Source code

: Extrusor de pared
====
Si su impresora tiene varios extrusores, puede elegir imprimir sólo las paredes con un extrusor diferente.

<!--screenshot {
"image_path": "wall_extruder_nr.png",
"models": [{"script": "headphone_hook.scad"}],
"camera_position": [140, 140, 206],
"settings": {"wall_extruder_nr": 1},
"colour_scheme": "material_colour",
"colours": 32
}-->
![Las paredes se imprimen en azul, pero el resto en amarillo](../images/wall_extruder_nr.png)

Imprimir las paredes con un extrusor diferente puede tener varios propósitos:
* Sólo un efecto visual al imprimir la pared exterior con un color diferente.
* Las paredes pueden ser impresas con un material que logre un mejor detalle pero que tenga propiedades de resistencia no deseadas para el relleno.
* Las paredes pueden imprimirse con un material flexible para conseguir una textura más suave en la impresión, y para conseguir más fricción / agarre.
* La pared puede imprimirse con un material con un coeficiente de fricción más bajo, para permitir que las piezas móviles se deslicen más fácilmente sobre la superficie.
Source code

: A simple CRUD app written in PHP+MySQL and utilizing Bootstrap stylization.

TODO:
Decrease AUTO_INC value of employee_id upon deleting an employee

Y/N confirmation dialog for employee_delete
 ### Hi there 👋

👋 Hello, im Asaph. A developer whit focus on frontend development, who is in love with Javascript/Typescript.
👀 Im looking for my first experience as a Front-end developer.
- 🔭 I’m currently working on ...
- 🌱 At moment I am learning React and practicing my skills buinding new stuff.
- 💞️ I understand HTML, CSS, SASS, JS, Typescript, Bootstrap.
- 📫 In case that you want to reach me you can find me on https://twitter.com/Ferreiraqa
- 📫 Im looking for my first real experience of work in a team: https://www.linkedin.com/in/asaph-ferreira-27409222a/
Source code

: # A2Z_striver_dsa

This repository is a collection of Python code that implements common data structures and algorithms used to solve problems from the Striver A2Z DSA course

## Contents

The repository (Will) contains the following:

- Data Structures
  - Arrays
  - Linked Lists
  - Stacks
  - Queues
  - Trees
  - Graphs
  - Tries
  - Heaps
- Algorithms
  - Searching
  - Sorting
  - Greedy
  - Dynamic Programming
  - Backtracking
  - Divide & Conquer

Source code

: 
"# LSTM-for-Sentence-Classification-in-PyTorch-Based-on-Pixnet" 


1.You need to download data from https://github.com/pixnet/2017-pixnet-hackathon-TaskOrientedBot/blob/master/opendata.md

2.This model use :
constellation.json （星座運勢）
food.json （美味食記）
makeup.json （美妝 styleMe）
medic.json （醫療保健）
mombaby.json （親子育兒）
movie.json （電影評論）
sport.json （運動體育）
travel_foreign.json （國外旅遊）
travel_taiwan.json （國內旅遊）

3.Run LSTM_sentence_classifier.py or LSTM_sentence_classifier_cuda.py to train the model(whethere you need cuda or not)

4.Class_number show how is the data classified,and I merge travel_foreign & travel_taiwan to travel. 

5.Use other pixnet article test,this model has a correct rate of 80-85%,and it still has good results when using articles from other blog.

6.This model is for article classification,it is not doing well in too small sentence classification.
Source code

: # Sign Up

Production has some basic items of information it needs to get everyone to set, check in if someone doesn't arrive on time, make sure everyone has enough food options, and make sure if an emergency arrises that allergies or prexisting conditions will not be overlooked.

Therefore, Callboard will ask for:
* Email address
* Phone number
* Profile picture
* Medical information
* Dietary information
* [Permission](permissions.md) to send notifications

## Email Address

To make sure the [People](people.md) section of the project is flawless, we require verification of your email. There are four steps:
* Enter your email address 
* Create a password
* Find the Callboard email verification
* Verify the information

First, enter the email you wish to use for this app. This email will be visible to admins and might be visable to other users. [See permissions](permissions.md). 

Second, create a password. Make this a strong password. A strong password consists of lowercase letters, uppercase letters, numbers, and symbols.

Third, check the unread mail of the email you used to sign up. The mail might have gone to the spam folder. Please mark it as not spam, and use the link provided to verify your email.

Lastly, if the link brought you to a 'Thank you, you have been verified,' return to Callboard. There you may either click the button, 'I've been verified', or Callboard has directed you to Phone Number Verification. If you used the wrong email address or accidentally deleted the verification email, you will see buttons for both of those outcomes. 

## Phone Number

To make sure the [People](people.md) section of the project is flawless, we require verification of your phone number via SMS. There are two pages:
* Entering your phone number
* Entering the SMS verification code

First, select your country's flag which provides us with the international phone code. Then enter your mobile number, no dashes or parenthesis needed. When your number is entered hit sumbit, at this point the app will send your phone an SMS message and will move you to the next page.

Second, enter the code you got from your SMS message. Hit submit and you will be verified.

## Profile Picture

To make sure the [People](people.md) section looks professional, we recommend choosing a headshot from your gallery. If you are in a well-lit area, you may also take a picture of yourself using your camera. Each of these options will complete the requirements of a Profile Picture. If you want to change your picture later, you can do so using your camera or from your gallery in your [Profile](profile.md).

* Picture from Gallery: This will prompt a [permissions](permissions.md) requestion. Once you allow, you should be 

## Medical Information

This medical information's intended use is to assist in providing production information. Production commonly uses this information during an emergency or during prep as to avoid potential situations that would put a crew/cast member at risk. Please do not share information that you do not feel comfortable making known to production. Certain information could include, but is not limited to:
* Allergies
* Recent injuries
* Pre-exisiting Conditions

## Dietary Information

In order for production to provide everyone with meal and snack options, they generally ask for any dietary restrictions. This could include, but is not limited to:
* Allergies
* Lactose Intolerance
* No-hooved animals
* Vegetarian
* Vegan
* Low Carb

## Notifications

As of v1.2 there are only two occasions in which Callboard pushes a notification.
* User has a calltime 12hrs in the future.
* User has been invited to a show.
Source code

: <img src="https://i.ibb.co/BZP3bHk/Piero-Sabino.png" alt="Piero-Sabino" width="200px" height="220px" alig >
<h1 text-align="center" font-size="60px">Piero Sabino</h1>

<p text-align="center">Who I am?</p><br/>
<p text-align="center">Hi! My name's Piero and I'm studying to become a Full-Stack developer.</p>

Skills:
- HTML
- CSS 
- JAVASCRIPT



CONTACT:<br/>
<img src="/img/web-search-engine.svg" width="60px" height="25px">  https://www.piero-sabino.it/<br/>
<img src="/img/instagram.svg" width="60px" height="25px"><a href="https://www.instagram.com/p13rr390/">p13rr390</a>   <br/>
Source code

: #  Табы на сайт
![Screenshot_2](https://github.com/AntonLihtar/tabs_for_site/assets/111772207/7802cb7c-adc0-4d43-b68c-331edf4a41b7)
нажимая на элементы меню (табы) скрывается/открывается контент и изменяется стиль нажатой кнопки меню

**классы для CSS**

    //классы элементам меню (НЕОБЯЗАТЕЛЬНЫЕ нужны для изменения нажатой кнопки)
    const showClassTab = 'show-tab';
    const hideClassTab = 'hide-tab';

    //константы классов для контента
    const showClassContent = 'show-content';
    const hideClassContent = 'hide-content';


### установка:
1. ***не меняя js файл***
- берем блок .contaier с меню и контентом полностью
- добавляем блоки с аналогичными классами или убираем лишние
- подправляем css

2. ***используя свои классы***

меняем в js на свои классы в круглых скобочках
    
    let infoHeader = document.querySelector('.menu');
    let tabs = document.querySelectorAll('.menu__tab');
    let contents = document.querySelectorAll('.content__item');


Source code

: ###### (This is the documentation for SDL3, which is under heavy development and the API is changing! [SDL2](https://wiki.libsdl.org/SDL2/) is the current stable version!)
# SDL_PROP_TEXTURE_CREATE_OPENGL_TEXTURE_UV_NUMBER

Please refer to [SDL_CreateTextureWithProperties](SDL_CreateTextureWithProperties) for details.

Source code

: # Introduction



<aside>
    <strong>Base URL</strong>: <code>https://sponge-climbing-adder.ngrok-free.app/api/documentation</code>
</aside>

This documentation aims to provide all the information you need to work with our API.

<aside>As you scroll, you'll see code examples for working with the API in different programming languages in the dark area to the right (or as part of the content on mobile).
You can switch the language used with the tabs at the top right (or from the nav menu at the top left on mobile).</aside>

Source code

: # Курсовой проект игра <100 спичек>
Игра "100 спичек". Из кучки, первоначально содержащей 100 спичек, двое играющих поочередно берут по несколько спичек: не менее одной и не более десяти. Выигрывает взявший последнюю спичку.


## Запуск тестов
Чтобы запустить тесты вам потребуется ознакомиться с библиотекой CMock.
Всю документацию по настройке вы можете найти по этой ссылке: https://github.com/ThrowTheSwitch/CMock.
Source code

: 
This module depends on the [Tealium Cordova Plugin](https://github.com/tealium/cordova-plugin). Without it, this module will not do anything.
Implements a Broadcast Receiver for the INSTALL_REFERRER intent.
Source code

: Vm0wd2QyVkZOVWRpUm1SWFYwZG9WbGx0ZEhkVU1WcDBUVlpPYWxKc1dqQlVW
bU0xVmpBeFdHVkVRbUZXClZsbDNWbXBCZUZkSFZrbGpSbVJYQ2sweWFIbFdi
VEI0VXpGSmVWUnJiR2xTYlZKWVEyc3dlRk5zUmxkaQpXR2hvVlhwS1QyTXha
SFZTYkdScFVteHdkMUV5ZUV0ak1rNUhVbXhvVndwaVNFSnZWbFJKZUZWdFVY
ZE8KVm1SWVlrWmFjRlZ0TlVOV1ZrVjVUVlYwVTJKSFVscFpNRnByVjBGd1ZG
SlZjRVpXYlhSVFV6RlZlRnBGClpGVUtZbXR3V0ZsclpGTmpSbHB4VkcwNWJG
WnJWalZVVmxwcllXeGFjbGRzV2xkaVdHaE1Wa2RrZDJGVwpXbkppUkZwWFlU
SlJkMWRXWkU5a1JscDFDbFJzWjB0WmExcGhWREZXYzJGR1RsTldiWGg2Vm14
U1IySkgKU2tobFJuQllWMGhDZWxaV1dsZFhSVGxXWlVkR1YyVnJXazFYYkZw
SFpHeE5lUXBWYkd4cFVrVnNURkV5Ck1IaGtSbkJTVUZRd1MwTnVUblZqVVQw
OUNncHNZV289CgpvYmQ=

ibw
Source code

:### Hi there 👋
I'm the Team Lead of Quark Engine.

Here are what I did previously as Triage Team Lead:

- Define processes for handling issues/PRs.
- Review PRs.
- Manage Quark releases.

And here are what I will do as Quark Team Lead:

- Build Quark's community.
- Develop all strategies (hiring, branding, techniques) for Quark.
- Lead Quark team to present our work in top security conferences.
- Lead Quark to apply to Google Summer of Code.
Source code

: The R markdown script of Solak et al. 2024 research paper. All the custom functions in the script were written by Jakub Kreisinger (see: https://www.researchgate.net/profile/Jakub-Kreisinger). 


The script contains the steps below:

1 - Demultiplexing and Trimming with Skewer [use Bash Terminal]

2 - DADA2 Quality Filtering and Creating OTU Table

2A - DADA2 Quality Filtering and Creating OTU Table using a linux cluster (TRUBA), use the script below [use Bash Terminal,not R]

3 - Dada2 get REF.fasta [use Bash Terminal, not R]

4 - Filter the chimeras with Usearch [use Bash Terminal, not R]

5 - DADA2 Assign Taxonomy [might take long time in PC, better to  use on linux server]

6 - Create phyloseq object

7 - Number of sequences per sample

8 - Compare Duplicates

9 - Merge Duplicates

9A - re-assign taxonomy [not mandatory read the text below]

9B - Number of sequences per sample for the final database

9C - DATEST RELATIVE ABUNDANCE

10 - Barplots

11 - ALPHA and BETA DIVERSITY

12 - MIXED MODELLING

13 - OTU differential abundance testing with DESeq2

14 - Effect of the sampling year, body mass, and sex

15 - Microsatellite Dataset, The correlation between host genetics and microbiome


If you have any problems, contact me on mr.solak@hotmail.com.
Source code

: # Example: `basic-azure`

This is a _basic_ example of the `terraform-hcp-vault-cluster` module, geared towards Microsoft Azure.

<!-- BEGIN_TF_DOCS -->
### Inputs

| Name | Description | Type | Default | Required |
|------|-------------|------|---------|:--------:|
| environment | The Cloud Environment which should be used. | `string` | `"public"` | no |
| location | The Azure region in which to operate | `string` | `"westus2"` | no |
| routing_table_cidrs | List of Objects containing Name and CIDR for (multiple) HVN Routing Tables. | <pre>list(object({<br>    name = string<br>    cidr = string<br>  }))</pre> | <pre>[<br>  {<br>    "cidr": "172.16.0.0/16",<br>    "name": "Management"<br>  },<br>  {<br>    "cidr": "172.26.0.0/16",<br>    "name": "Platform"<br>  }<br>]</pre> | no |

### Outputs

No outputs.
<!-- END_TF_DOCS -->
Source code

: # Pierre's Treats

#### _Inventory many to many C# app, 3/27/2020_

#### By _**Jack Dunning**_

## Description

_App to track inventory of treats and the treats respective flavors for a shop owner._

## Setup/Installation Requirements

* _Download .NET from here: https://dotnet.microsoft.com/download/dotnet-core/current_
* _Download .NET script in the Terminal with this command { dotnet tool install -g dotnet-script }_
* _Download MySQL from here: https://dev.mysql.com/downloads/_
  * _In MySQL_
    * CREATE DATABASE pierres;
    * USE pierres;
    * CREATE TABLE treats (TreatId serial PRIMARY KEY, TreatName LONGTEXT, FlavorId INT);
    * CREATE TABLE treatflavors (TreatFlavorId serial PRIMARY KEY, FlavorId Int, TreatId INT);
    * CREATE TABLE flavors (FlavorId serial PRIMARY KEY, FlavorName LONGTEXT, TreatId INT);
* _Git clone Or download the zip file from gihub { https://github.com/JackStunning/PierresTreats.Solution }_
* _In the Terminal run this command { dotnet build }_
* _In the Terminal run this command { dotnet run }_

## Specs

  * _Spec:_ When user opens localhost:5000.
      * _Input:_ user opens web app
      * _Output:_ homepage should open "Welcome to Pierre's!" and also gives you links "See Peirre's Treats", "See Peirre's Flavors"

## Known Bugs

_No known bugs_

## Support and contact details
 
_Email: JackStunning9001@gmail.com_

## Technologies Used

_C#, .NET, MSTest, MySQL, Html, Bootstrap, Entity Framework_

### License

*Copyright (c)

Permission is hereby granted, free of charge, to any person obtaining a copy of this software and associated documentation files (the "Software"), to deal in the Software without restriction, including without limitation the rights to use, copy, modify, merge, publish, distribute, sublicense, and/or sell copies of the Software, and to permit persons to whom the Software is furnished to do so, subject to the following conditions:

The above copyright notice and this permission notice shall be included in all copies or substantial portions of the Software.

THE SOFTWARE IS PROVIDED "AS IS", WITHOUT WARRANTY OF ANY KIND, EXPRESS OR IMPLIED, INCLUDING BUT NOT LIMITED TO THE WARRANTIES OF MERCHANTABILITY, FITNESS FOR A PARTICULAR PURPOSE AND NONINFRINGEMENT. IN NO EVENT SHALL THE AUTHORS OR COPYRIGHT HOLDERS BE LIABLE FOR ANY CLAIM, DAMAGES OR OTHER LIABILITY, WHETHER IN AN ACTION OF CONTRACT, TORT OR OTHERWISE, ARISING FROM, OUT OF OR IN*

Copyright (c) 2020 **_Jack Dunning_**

→ **Aim of the exercise**:
Above this instruction are the records; retype exactly the lines from the one containing "The repository (Will)" up to and including the one containing "4.Class_number show how".

→ **Response for this exercise**:
The repository (Will) contains the following:

- Data Structures
  - Arrays
  - Linked Lists
  - Stacks
  - Queues
  - Trees
  - Graphs
  - Tries
  - Heaps
- Algorithms
  - Searching
  - Sorting
  - Greedy
  - Dynamic Programming
  - Backtracking
  - Divide & Conquer

Source code

: 
"# LSTM-for-Sentence-Classification-in-PyTorch-Based-on-Pixnet" 


1.You need to download data from https://github.com/pixnet/2017-pixnet-hackathon-TaskOrientedBot/blob/master/opendata.md

2.This model use :
constellation.json （星座運勢）
food.json （美味食記）
makeup.json （美妝 styleMe）
medic.json （醫療保健）
mombaby.json （親子育兒）
movie.json （電影評論）
sport.json （運動體育）
travel_foreign.json （國外旅遊）
travel_taiwan.json （國內旅遊）

3.Run LSTM_sentence_classifier.py or LSTM_sentence_classifier_cuda.py to train the model(whethere you need cuda or not)

4.Class_number show how is the data classified,and I merge travel_foreign & travel_taiwan to travel. 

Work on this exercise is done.